Poor blood flow through the lungs can be the culprit
Normal breathing also depends on the heart, which is the pump that pushes blood through the lungs for gas exchange. A failing heart makes blood flow too sluggish for adequate gas exchange during each breath, causing a sense that air flow is inadequate and making breathing rate go up. People who have cardiac dyspnea also describe feeling suffocated or smothered, especially if fluid begins to leak from the blood into the lung tissue. Gravity influences the symptoms which worsen with lying down and improve with sitting up.

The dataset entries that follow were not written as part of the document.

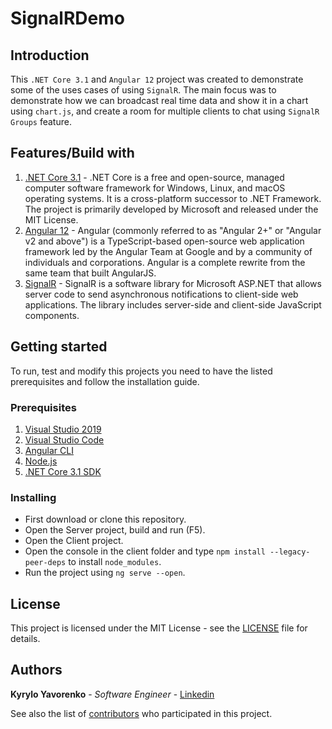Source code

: # SignalRDemo

## Introduction

This ```.NET Core 3.1``` and ```Angular 12``` project was created to demonstrate some of the uses cases of using ```SignalR```. The main focus was to demonstrate how we can broadcast real time data and show it in a chart using ```chart.js```, and create a room for multiple clients to chat using ```SignalR Groups``` feature.

## Features/Build with

1. [.NET Core 3.1](https://docs.microsoft.com/pt-pt/dotnet/core/) - .NET Core is a free and open-source, managed computer software framework for Windows, Linux, and macOS operating systems. It is a cross-platform successor to .NET Framework. The project is primarily developed by Microsoft and released under the MIT License.
2. [Angular 12](https://angular.io/docs) - Angular (commonly referred to as "Angular 2+" or "Angular v2 and above") is a TypeScript-based open-source web application framework led by the Angular Team at Google and by a community of individuals and corporations. Angular is a complete rewrite from the same team that built AngularJS.
3. [SignalR](https://docs.microsoft.com/pt-pt/aspnet/core/tutorials/signalr?tabs=visual-studio&view=aspnetcore-3.1) - SignalR is a software library for Microsoft ASP.NET that allows server code to send asynchronous notifications to client-side web applications. The library includes server-side and client-side JavaScript components.

## Getting started

To run, test and modify this projects you need to have the listed prerequisites and follow the installation guide.

### Prerequisites

1. [Visual Studio 2019](https://visualstudio.microsoft.com/vs/)
2. [Visual Studio Code](https://code.visualstudio.com/)
3. [Angular CLI](https://cli.angular.io/)
4. [Node.js](https://nodejs.org/en/)
5. [.NET Core 3.1 SDK](https://dotnet.microsoft.com/download/dotnet-core/3.1)

### Installing

 * First download or clone this repository.
 * Open the Server project, build and run (F5).
 * Open the Client project.
 * Open the console in the client folder and type ```npm install --legacy-peer-deps``` to install ```node_modules```.
 * Run the project using ```ng serve --open```.

## License
This project is licensed under the MIT License - see the [LICENSE](LICENSE.md) file for details.

## Authors

 **Kyrylo Yavorenko** - *Software Engineer* - [Linkedin](https://www.linkedin.com/in/kyryloyavorenko/)

See also the list of [contributors](https://github.com/Kiril1512/SignalRDemo/contributors) who participated in this project.
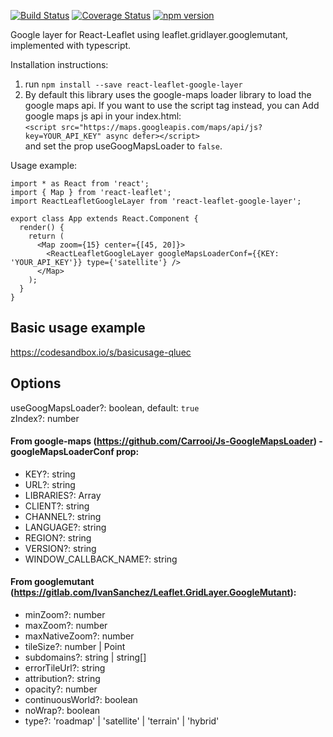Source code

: [![Build Status](https://travis-ci.org/aviklai/react-leaflet-google-layer.svg?branch=master)](https://travis-ci.org/aviklai/react-leaflet-google-layer) 
[![Coverage Status](https://coveralls.io/repos/github/aviklai/react-leaflet-google-layer/badge.svg?branch=master)](https://coveralls.io/github/aviklai/react-leaflet-google-layer?branch=master) 
[![npm version](https://img.shields.io/npm/v/react-leaflet-google-layer.svg)](https://www.npmjs.com/package/react-leaflet-google-layer)

Google layer for React-Leaflet using leaflet.gridlayer.googlemutant, implemented with typescript.

Installation instructions:
1. run `npm install --save react-leaflet-google-layer`
2. By default this library uses the google-maps loader library to load the google maps api. If you want to use the script tag instead, you can Add google maps js api in your index.html: <br/> 
`<script src="https://maps.googleapis.com/maps/api/js?key=YOUR_API_KEY" async defer></script>` <br/>
and set the prop useGoogMapsLoader to `false`.


Usage example:
```
import * as React from 'react';
import { Map } from 'react-leaflet';
import ReactLeafletGoogleLayer from 'react-leaflet-google-layer';

export class App extends React.Component { 
  render() {    
    return (
      <Map zoom={15} center={[45, 20]}>
        <ReactLeafletGoogleLayer googleMapsLoaderConf={{KEY: 'YOUR_API_KEY'}} type={'satellite'} />
      </Map>
    );
  }
}
```

## Basic usage example
https://codesandbox.io/s/basicusage-qluec

## Options
useGoogMapsLoader?: boolean, default: `true` <br/>
zIndex?: number <br/>

#### From google-maps (https://github.com/Carrooi/Js-GoogleMapsLoader) - googleMapsLoaderConf prop:
* KEY?: string
* URL?: string
* LIBRARIES?: Array<string>
* CLIENT?: string
* CHANNEL?: string
* LANGUAGE?: string
* REGION?: string
* VERSION?: string
* WINDOW_CALLBACK_NAME?: string

#### From googlemutant (https://gitlab.com/IvanSanchez/Leaflet.GridLayer.GoogleMutant):
* minZoom?: number
* maxZoom?: number
* maxNativeZoom?: number
* tileSize?: number | Point
* subdomains?: string | string[]
* errorTileUrl?: string
* attribution?: string
* opacity?: number
* continuousWorld?: boolean
* noWrap?: boolean
* type?: 'roadmap' | 'satellite' | 'terrain' | 'hybrid'

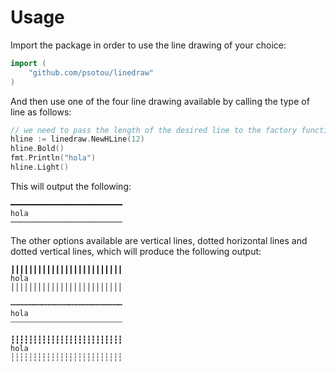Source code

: # Usage

Import the package in order to use the line drawing of your choice:

```go
import (
    "github.com/psotou/linedraw"
)
```

And then use one of the four line drawing available by calling the type of line as follows:

```go
// we need to pass the length of the desired line to the factory function
hline := linedraw.NewHLine(12)
hline.Bold()
fmt.Println("hola")
hline.Light()
```

This will output the following:

```shell
━━━━━━━━━━━━━━━━━━━━━━━━━
hola
─────────────────────────
```

The other options available are vertical lines, dotted horizontal lines and dotted vertical lines, which will produce the following output:

```shell
┃┃┃┃┃┃┃┃┃┃┃┃┃┃┃┃┃┃┃┃┃┃┃┃┃
hola
│││││││││││││││││││││││││
```

```shell
┅┅┅┅┅┅┅┅┅┅┅┅┅┅┅┅┅┅┅┅┅┅┅┅┅
hola
┄┄┄┄┄┄┄┄┄┄┄┄┄┄┄┄┄┄┄┄┄┄┄┄┄
```

```shell
┇┇┇┇┇┇┇┇┇┇┇┇┇┇┇┇┇┇┇┇┇┇┇┇┇
hola
┆┆┆┆┆┆┆┆┆┆┆┆┆┆┆┆┆┆┆┆┆┆┆┆┆
```
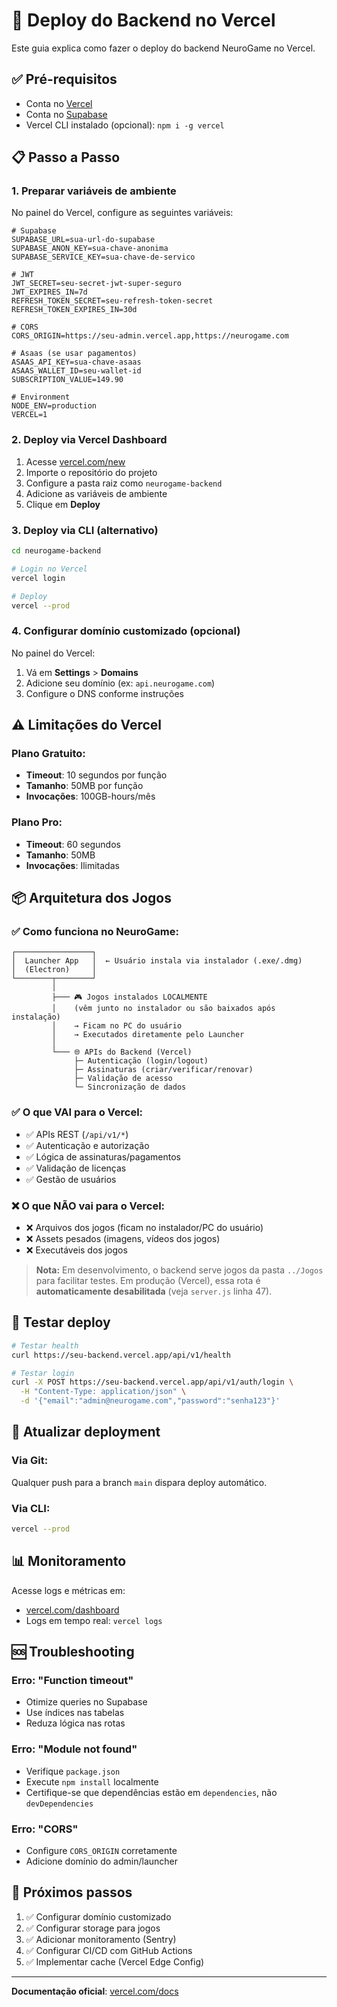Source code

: # 🚀 Deploy do Backend no Vercel

Este guia explica como fazer o deploy do backend NeuroGame no Vercel.

## ✅ Pré-requisitos

- Conta no [Vercel](https://vercel.com)
- Conta no [Supabase](https://supabase.com)
- Vercel CLI instalado (opcional): `npm i -g vercel`

## 📋 Passo a Passo

### 1. Preparar variáveis de ambiente

No painel do Vercel, configure as seguintes variáveis:

```env
# Supabase
SUPABASE_URL=sua-url-do-supabase
SUPABASE_ANON_KEY=sua-chave-anonima
SUPABASE_SERVICE_KEY=sua-chave-de-servico

# JWT
JWT_SECRET=seu-secret-jwt-super-seguro
JWT_EXPIRES_IN=7d
REFRESH_TOKEN_SECRET=seu-refresh-token-secret
REFRESH_TOKEN_EXPIRES_IN=30d

# CORS
CORS_ORIGIN=https://seu-admin.vercel.app,https://neurogame.com

# Asaas (se usar pagamentos)
ASAAS_API_KEY=sua-chave-asaas
ASAAS_WALLET_ID=seu-wallet-id
SUBSCRIPTION_VALUE=149.90

# Environment
NODE_ENV=production
VERCEL=1
```

### 2. Deploy via Vercel Dashboard

1. Acesse [vercel.com/new](https://vercel.com/new)
2. Importe o repositório do projeto
3. Configure a pasta raiz como `neurogame-backend`
4. Adicione as variáveis de ambiente
5. Clique em **Deploy**

### 3. Deploy via CLI (alternativo)

```bash
cd neurogame-backend

# Login no Vercel
vercel login

# Deploy
vercel --prod
```

### 4. Configurar domínio customizado (opcional)

No painel do Vercel:
1. Vá em **Settings** > **Domains**
2. Adicione seu domínio (ex: `api.neurogame.com`)
3. Configure o DNS conforme instruções

## ⚠️ Limitações do Vercel

### Plano Gratuito:
- **Timeout**: 10 segundos por função
- **Tamanho**: 50MB por função
- **Invocações**: 100GB-hours/mês

### Plano Pro:
- **Timeout**: 60 segundos
- **Tamanho**: 50MB
- **Invocações**: Ilimitadas

## 📦 Arquitetura dos Jogos

### ✅ Como funciona no NeuroGame:

```
┌─────────────────┐
│  Launcher App   │  ← Usuário instala via instalador (.exe/.dmg)
│  (Electron)     │
└────────┬────────┘
         │
         ├─── 🎮 Jogos instalados LOCALMENTE
         │    (vêm junto no instalador ou são baixados após instalação)
         │    → Ficam no PC do usuário
         │    → Executados diretamente pelo Launcher
         │
         └─── 🌐 APIs do Backend (Vercel)
              ├─ Autenticação (login/logout)
              ├─ Assinaturas (criar/verificar/renovar)
              ├─ Validação de acesso
              └─ Sincronização de dados
```

### ✅ O que VAI para o Vercel:
- ✅ APIs REST (`/api/v1/*`)
- ✅ Autenticação e autorização
- ✅ Lógica de assinaturas/pagamentos
- ✅ Validação de licenças
- ✅ Gestão de usuários

### ❌ O que NÃO vai para o Vercel:
- ❌ Arquivos dos jogos (ficam no instalador/PC do usuário)
- ❌ Assets pesados (imagens, vídeos dos jogos)
- ❌ Executáveis dos jogos

> **Nota:** Em desenvolvimento, o backend serve jogos da pasta `../Jogos` para facilitar testes.
> Em produção (Vercel), essa rota é **automaticamente desabilitada** (veja `server.js` linha 47).

## 🧪 Testar deploy

```bash
# Testar health
curl https://seu-backend.vercel.app/api/v1/health

# Testar login
curl -X POST https://seu-backend.vercel.app/api/v1/auth/login \
  -H "Content-Type: application/json" \
  -d '{"email":"admin@neurogame.com","password":"senha123"}'
```

## 🔄 Atualizar deployment

### Via Git:
Qualquer push para a branch `main` dispara deploy automático.

### Via CLI:
```bash
vercel --prod
```

## 📊 Monitoramento

Acesse logs e métricas em:
- [vercel.com/dashboard](https://vercel.com/dashboard)
- Logs em tempo real: `vercel logs`

## 🆘 Troubleshooting

### Erro: "Function timeout"
- Otimize queries no Supabase
- Use índices nas tabelas
- Reduza lógica nas rotas

### Erro: "Module not found"
- Verifique `package.json`
- Execute `npm install` localmente
- Certifique-se que dependências estão em `dependencies`, não `devDependencies`

### Erro: "CORS"
- Configure `CORS_ORIGIN` corretamente
- Adicione domínio do admin/launcher

## 🎯 Próximos passos

1. ✅ Configurar domínio customizado
2. ✅ Configurar storage para jogos
3. ✅ Adicionar monitoramento (Sentry)
4. ✅ Configurar CI/CD com GitHub Actions
5. ✅ Implementar cache (Vercel Edge Config)

---

**Documentação oficial**: [vercel.com/docs](https://vercel.com/docs)
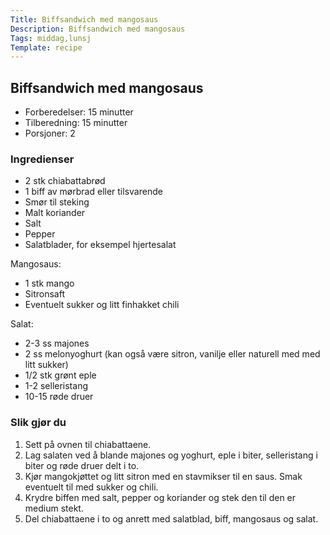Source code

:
 ```yaml
---
Title: Biffsandwich med mangosaus
Description: Biffsandwich med mangosaus
Tags: middag,lunsj
Template: recipe
---
```

## Biffsandwich med mangosaus
<!-- ![Naan bread](%assets_url%/naan.jpg) -->

- Forberedelser: 15 minutter
- Tilberedning: 15 minutter
- Porsjoner: 2 

### Ingredienser
<!-- for eksempel - 7g tørrgjær -->

- 2 stk chiabattabrød
- 1 biff av mørbrad eller tilsvarende
- Smør til steking
- Malt koriander
- Salt
- Pepper
- Salatblader, for eksempel hjertesalat

Mangosaus:
- 1 stk mango
- Sitronsaft
- Eventuelt sukker og litt finhakket chili

Salat:
- 2-3 ss majones
- 2 ss melonyoghurt (kan også være sitron, vanilje eller naturell med med litt sukker)
- 1/2 stk grønt eple
- 1-2 selleristang
- 10-15 røde druer

### Slik gjør du

1. Sett på ovnen til chiabattaene.
2. Lag salaten ved å blande majones og yoghurt, eple i biter, selleristang i biter og røde druer delt i to.
3. Kjør mangokjøttet og litt sitron med en stavmikser til en saus. Smak eventuelt til med sukker og chili.
4. Krydre biffen med salt, pepper og koriander og stek den til den er medium stekt.
5. Del chiabattaene i to og anrett med salatblad, biff, mangosaus og salat.
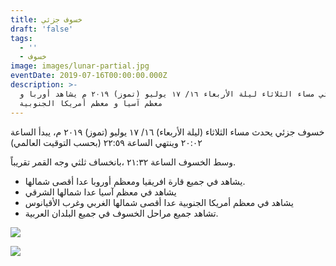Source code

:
 ```yaml
---
title: خسوف جزئي
draft: 'false'
tags:
  - ''
  - خسوف
image: images/lunar-partial.jpg
eventDate: 2019-07-16T00:00:00.000Z
description: >-
  خسوف جزئي مساء الثلاثاء ليلة الأربعاء ١٦/ ١٧ يوليو (تموز) ٢٠١٩ م يشاهد أوربا و
  معظم آسيا و معظم أمريكا الجنوبية
---
```

خسوف جزئي يحدث مساء الثلاثاء (ليلة الأربعاء) ١٦/ ١٧ يوليو (تموز) ٢٠١٩ م، يبدأ الساعة ٢٠:٠٢ وينتهي الساعة ٢٢:٥٩ (بحسب التوقيت العالمي)

وسط الخسوف الساعة ٢١:٣٢ ،بانخساف ثلثي وجه القمر تقريباً.

* يشاهد في جميع قارة افريقيا ومعظم أوروبا عدا أقصى شمالها.
* يشاهد في معظم آسيا عدا شمالها الشرقي
* يشاهد في معظم أمريكا الجنوبية عدا أقصى شمالها الغربي وغرب الأقيانوس
* تشاهد جميع مراحل الخسوف في جميع البلدان العربية.

![](/images/uploads/خسوف-جزئي-2019.jpg)

![](/images/uploads/خريطة-الرؤية-خسوف-جزئي-2019.png)
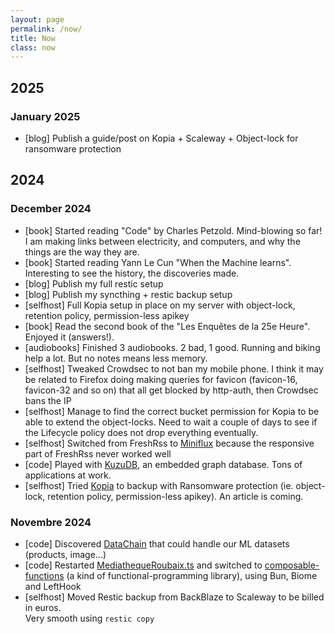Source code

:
 ```yaml
---
layout: page
permalink: /now/
title: Now
class: now
---
```


## 2025

### January 2025

- <span class="tag">[blog]</span> Publish a guide/post on Kopia + Scaleway + Object-lock for ransomware protection

## 2024

### December 2024

- <span class="tag">[book]</span> Started reading "Code" by Charles Petzold. Mind-blowing so far! I am making links between electricity, and computers, and why the things are the way they are.
- <span class="tag">[book]</span> Started reading Yann Le Cun "When the Machine learns". Interesting to see the history, the discoveries made.
- <span class="tag">[blog]</span> Publish my full restic setup
- <span class="tag">[blog]</span> Publish my syncthing + restic backup setup
- <span class="tag">[selfhost]</span> Full Kopia setup in place on my server with object-lock, retention policy, permission-less apikey
- <span class="tag">[book]</span> Read the second book of the "Les Enquêtes de la 25e Heure". Enjoyed it (answers!).
- <span class="tag">[audiobooks]</span> Finished 3 audiobooks. 2 bad, 1 good. Running and biking help a lot. But no notes means less memory.
- <span class="tag">[selfhost]</span> Tweaked Crowdsec to not ban my mobile phone. I think it may be related to Firefox doing making queries for favicon (favicon-16, favicon-32 and so on) that all get blocked by http-auth, then Crowdsec bans the IP
- <span class="tag">[selfhost]</span> Manage to find the correct bucket permission for Kopia to be able to extend the object-locks. Need to wait a couple of days to see if the Lifecycle policy does not drop everything eventually.
- <span class="tag">[selfhost]</span> Switched from FreshRss to [Miniflux](https://miniflux.net/) because the responsive part of FreshRss never worked well
- <span class="tag">[code]</span> Played with [KuzuDB](https://kuzudb.com/), an embedded graph database. Tons of applications at work.
- <span class="tag">[selfhost]</span> Tried [Kopia](https://github.com/kopia/kopia/) to backup with Ransomware protection (ie. object-lock, retention policy, permission-less apikey). An article is coming.

### Novembre 2024

- <span class="tag">[code]</span> Discovered [DataChain](https://datachain.ai/) that could handle our ML datasets (products, image...)
- <span class="tag">[code]</span> Restarted [MediathequeRoubaix.ts](https://github.com/tomsquest/mediathequeroubaix.ts) and switched to [composable-functions](https://github.com/seasonedcc/composable-functions) (a kind of functional-programming library), using Bun, Biome and LeftHook
- <span class="tag">[selfhost]</span> Moved Restic backup from BackBlaze to Scaleway to be billed in euros.<br>Very smooth using `restic copy`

Pulmonary emboli, clots that form in the legs or pelvis and break off and travel upstream, can cause severe and sudden dyspnea by lodging in and blocking major blood vessels in the lungs. Air reaches the lung segment where the clot is lodged, but gas exchange doesn’t occur because no blood is getting through. Large clots can be fatal immediately.
Should you develop dyspnea, seek help and try to provide a good history of your symptoms. Symptom history is very important in diagnosis and accurate diagnosis is crucial to proper treatment. The goal of treatment, of course, is a return to the comfortable lack of awareness of breathing that should accompany you from cradle to grave.